*Problem statement*:
In the records below, some lines hold the word "기본공격력". Copy each of those lines.

Records drawn from a dataset
#####
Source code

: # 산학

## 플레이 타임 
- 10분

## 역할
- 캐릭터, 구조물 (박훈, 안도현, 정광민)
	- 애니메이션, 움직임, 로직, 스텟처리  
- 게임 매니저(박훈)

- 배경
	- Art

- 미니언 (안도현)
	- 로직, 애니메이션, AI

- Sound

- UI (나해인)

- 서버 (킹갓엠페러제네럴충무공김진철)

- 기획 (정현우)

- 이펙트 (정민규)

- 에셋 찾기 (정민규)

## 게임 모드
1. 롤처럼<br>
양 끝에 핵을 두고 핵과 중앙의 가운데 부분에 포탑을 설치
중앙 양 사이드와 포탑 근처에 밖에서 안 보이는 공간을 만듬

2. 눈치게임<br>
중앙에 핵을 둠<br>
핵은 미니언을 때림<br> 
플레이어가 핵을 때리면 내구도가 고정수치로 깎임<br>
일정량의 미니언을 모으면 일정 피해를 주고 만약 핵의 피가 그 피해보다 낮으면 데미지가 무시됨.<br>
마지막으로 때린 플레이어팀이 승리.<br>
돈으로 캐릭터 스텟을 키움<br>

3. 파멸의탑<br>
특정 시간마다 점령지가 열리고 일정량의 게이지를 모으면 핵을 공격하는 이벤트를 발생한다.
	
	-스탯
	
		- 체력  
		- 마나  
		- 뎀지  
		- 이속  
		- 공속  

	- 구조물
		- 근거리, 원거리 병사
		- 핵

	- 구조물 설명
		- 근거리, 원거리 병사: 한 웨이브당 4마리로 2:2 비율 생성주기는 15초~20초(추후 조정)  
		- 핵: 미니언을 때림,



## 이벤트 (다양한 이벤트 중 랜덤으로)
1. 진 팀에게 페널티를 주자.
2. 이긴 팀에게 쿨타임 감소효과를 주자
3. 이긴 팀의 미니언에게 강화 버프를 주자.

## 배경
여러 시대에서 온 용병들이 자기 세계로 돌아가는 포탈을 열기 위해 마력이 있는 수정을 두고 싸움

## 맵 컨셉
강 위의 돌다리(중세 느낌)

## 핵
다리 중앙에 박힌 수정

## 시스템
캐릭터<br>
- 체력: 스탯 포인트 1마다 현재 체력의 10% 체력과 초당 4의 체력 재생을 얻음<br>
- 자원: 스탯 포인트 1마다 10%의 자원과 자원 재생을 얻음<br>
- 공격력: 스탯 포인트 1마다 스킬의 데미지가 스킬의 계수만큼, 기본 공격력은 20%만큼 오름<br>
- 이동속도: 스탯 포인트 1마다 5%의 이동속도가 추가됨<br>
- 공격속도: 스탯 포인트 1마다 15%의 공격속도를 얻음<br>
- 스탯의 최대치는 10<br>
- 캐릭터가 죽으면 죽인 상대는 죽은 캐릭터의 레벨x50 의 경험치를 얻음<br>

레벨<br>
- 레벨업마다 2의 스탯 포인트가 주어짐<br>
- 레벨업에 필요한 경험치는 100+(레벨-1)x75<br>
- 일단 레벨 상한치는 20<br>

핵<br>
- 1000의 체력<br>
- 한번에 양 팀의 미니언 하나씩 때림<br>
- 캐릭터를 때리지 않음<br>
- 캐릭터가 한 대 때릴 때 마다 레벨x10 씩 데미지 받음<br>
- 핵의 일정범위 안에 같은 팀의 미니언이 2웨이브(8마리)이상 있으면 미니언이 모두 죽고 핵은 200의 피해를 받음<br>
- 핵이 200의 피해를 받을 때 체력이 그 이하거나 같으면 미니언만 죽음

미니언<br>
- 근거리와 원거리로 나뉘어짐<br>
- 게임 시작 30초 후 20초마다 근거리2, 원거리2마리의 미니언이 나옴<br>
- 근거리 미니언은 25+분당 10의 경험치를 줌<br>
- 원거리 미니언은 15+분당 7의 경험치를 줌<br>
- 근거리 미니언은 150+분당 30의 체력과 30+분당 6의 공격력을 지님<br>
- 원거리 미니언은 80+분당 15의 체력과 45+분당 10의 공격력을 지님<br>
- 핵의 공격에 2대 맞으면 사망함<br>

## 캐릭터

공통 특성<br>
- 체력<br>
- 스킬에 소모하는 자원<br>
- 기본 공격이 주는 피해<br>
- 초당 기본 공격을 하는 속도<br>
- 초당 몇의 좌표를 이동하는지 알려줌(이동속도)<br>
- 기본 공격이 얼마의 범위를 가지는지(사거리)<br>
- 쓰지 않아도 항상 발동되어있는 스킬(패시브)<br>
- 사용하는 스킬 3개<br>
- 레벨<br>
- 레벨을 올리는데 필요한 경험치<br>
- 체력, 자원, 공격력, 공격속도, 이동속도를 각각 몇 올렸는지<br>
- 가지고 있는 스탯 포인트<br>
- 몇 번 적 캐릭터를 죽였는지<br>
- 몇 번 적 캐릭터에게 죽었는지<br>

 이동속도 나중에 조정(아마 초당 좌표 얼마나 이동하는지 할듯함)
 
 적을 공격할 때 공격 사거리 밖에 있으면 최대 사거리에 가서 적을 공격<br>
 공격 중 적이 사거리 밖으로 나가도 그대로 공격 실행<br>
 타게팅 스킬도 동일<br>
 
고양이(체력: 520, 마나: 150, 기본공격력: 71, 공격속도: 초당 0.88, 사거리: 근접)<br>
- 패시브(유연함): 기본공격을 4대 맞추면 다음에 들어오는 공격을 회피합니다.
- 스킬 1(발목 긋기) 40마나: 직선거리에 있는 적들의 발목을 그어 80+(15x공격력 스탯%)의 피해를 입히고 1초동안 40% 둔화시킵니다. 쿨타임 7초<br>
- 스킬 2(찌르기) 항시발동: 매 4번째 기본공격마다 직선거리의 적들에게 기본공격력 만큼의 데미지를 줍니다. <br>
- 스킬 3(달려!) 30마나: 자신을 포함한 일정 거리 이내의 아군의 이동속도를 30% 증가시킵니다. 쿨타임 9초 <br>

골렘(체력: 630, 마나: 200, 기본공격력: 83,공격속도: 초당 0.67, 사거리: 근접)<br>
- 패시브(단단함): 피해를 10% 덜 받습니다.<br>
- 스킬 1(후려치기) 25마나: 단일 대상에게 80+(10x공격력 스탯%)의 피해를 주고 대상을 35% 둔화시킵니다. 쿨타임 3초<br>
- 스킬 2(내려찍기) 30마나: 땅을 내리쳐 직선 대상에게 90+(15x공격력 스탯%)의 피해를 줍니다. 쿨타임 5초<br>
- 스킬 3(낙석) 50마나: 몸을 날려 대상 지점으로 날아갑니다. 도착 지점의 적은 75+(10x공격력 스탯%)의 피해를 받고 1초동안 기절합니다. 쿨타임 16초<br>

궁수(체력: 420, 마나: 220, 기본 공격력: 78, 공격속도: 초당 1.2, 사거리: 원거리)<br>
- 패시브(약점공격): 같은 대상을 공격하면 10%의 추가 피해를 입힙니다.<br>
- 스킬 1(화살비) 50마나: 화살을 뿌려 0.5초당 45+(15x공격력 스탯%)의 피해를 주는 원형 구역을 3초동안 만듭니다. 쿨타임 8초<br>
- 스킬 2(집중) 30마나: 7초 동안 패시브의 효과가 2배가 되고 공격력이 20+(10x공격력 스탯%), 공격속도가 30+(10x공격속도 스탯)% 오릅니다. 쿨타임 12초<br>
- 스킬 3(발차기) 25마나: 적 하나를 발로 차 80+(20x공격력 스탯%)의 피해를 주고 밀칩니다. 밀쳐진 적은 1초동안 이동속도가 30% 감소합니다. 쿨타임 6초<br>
#####
*Response to the task*:
고양이(체력: 520, 마나: 150, 기본공격력: 71, 공격속도: 초당 0.88, 사거리: 근접)<br>
- 스킬 2(찌르기) 항시발동: 매 4번째 기본공격마다 직선거리의 적들에게 기본공격력 만큼의 데미지를 줍니다. <br>
골렘(체력: 630, 마나: 200, 기본공격력: 83,공격속도: 초당 0.67, 사거리: 근접)<br>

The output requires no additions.